Through a series of supernatural events linked to a long-time feud between her grandfather and the former Sheriff, Proctor (Danny Goldring), Jake is forced to make what would be an easy decision to an outsider looking in. She is presented with an option to save her brother, but in doing so, she must take the life of someone else. This decision, if you aren’t the one who is dealing with the loss, should be an easy one. You don’t kill someone else so that you can be reunited with someone you love. That isn’t the way life works and it isn’t the way morality works. But Jake feels the guilt and responsibility of her brother’s loss so deeply that it blinds her moral compass.

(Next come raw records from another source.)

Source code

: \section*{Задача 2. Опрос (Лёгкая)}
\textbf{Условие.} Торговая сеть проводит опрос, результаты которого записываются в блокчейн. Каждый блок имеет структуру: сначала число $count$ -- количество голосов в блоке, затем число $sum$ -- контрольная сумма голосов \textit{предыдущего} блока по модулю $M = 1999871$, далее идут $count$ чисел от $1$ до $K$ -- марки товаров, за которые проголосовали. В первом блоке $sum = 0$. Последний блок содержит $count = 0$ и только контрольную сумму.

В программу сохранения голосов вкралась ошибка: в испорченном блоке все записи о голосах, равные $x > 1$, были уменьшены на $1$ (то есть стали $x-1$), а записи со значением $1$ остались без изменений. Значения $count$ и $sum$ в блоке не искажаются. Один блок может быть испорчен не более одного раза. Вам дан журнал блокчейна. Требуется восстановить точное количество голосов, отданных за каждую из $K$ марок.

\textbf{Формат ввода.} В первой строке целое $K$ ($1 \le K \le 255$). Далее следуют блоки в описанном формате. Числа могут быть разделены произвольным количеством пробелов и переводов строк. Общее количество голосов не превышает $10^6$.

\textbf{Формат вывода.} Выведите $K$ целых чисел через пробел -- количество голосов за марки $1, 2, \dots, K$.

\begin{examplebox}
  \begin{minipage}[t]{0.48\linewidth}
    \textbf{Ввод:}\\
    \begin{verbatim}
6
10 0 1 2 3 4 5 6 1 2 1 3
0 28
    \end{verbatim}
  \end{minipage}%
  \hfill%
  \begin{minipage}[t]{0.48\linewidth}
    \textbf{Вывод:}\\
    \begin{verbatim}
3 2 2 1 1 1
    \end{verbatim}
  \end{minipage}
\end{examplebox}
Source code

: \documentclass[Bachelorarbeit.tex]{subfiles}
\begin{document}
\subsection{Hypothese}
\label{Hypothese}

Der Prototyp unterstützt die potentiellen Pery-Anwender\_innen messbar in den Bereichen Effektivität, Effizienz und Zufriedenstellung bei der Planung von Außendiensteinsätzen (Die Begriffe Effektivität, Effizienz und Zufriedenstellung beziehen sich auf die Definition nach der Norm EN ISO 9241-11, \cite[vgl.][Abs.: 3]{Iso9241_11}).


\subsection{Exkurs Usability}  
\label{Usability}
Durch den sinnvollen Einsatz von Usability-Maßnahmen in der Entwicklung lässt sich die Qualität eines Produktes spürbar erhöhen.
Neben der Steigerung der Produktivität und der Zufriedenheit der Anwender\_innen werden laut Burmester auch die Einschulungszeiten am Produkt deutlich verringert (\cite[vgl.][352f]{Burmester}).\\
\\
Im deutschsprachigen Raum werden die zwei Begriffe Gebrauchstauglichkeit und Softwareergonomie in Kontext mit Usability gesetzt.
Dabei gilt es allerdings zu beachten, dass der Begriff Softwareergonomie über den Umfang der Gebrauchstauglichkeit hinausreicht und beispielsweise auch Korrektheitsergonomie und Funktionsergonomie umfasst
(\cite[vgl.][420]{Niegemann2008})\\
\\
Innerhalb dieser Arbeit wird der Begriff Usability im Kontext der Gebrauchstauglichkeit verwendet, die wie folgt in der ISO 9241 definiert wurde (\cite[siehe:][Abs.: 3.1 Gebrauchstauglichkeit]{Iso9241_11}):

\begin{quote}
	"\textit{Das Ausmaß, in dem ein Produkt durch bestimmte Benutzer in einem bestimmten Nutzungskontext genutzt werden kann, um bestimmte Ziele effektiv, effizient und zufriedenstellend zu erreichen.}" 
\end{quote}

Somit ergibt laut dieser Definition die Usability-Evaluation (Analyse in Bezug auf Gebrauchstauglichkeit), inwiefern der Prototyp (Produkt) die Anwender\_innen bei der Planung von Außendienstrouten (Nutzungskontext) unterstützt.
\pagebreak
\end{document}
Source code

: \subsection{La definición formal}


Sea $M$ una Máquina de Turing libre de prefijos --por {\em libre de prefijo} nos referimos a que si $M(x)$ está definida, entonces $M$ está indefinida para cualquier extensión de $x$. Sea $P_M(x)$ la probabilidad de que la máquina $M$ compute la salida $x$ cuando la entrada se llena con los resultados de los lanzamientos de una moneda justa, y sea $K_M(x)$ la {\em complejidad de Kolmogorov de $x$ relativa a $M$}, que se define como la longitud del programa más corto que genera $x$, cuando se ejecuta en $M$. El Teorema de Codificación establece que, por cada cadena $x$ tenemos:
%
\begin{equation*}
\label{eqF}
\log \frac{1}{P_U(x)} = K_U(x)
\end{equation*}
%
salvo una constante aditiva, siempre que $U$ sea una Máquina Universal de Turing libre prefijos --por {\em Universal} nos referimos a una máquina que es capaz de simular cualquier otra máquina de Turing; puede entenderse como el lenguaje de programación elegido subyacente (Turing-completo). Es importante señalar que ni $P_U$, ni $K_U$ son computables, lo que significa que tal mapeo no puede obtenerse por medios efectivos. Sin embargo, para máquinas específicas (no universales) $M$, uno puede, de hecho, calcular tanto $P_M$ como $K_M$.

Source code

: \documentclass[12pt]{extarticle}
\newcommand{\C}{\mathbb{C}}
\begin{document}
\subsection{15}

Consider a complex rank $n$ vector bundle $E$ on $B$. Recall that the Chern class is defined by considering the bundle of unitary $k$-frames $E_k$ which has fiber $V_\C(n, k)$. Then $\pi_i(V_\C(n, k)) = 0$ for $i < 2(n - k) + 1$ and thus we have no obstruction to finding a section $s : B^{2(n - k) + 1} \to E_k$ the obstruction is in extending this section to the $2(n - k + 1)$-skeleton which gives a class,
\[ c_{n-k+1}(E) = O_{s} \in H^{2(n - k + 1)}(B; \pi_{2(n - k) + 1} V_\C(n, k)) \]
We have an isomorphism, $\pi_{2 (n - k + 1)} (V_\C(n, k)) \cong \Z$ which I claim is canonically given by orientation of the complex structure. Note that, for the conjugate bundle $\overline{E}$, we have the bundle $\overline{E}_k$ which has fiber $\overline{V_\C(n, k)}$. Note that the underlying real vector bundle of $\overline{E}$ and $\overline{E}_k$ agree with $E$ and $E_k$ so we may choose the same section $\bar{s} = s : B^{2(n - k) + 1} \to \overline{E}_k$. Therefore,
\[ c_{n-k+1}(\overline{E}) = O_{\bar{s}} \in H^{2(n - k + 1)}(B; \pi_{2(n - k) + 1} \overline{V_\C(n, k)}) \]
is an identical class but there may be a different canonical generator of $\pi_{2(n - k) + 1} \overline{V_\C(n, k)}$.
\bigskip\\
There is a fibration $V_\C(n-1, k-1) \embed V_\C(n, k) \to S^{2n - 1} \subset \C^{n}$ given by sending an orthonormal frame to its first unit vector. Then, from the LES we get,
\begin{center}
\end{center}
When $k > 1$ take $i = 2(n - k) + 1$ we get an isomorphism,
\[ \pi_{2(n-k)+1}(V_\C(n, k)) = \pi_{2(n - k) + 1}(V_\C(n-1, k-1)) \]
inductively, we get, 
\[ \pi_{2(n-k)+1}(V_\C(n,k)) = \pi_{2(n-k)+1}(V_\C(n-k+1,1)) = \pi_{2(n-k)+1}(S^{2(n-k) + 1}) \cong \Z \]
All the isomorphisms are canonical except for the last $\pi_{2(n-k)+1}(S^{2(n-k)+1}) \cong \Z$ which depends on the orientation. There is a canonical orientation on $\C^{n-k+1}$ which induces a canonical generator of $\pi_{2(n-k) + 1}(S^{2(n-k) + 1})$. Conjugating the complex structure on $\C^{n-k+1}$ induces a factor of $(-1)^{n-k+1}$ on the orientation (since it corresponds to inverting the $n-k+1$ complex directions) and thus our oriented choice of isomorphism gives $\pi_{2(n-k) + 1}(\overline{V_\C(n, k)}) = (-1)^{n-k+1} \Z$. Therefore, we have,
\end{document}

This film presents itself like an exploitation horror at times, but it is much more concerned with these moral questions than anything else. The exploitation aspects of the film are actually the worst elements. They aren’t bad because they aren’t skillfully handled, they just don’t belong in this movie.
Adams has a deft sense of location. The film, shot in Illinois, wrings every ounce of production value that it can. The film is stark and gorgeous. There is a constant drab tone to the color scheme that serves as direct contrast to the opening scene where Jake’s brother dies.
It is the performances, though, that make the film more than the sum of its parts. We get to see a side of Ted Levine that I’m not sure we have ever seen. His performance is the emotional anchor of the movie that keeps everything balanced. Levine doesn’t have to embody the loss of his character, he practically wears it like a second skin. We haven’t used Ted Levine to the height of his abilities for the last few decades and for that, we should be grievously sorry. The performance by Samantha Isler as Jake is also quite strong. Adams relies on Isler to act through silence a lot of the time. She has retreated into herself and Isler conveys this with ease.
I’m not sure what Adams is working on now, but this film certainly has me curious to see where he goes from here. Dig Two Graves has an intimacy that you don’t see in genre films very often. He cares equally about the revenge plot and the grieving from Jake’s loss, and he understands that one doesn’t work without the other.
Although the exploitation elements don’t serve the film any favors, Dig Two Graves is the type of low budget indie thriller that deserves a larger audience than it has so far received. This is the type of thoughtful film that I hope gives Hunter Adams enough clout to do whatever he wants to next.
Dig Two Graves is available now On Demand.